Math may be just math, but algorithms are written by people
And people have biases. Just ask Safiya Noble.
In 2018, Safiya Noble exposed a culture of racism and sexism in the way discoverability is created online in a paper titled “Algorithms of Oppression: How Search Engines Reinforce Racism”.
The gist of that work is something already well known to readers of this website: racism, sexism and other biases are baked into algorithms, from H.R. software that screens out women and candidates of color for jobs to Facebook’s advertising platform, which allegedly enabled landlords to exclude women, people with disabilities, people of color, and other underrepresented communities. Or to Google’s photo application, that in the past automatically tagged African Americans as apes and animals.
Today such facts are recognized as facts (albeit still widely ignored, too often). But it took Noble seven years to see her ideas accepted, and published.

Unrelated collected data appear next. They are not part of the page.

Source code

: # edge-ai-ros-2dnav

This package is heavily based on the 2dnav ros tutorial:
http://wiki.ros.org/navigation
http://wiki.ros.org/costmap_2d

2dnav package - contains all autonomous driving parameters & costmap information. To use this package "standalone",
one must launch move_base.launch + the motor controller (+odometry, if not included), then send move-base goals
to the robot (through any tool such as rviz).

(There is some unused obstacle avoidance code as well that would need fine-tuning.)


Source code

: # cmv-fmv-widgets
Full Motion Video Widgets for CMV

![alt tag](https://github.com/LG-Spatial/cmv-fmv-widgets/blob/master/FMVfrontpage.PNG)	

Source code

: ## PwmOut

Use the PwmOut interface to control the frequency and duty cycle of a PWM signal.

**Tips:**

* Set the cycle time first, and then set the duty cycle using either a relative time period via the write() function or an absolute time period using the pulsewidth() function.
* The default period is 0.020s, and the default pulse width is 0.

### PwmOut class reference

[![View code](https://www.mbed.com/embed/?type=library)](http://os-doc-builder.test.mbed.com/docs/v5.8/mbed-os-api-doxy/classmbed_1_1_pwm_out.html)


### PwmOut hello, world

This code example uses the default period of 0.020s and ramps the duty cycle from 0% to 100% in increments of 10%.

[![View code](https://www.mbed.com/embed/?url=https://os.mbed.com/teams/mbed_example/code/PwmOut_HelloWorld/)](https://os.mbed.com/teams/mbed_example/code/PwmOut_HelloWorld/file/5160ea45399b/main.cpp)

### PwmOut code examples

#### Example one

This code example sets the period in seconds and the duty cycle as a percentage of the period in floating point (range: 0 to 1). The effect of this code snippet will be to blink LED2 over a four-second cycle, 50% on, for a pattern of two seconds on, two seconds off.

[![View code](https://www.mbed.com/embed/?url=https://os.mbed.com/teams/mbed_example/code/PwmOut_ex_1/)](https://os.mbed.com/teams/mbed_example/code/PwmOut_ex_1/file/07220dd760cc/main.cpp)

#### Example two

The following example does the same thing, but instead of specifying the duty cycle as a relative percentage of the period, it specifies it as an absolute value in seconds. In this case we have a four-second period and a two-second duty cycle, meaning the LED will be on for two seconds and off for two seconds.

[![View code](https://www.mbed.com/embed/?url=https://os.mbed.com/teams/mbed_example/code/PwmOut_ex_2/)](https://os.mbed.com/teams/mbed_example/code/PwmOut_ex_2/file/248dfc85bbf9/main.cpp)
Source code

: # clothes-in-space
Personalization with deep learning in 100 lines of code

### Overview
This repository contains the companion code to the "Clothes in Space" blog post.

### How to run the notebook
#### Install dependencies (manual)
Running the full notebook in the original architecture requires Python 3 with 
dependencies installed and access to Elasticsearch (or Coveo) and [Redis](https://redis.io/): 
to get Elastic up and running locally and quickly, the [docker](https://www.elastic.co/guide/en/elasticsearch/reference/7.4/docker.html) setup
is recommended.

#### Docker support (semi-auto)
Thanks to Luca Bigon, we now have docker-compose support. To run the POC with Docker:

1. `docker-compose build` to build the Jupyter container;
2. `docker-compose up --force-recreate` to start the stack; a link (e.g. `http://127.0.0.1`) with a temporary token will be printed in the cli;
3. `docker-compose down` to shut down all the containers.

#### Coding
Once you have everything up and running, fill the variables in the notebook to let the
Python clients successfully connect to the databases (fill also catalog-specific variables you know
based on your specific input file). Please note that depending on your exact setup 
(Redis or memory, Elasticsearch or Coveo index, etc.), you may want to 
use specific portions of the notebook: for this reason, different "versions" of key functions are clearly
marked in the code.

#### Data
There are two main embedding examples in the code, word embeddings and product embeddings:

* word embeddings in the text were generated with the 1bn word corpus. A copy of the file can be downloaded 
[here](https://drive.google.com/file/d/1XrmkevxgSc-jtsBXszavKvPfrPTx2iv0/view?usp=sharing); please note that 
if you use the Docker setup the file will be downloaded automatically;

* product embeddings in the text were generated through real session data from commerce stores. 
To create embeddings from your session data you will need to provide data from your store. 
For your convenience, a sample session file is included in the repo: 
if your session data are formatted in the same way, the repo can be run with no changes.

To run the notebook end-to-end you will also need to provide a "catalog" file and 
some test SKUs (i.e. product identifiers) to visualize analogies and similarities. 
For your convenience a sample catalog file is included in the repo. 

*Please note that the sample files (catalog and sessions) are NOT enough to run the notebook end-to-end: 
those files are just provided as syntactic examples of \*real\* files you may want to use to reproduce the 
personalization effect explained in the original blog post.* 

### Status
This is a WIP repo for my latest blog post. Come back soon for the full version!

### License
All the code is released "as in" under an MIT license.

She first met the problem, in fact, in 2011, when she googled “Black girls” to find activities for her daughter and young nieces, only to get pages of racialized porn.
But one year later, when she was a Ph.D. student, her professors told her things like, ‘This research isn’t real. It’s impossible for algorithms to discriminate because algorithms are just math and math can’t be racist'.
Point is, actual math is, indeed “just math”. But specific algorithms are formulas written by humans, that can insert their biases into them, or unvoluntarily tweak them with data that are intrinsically biased.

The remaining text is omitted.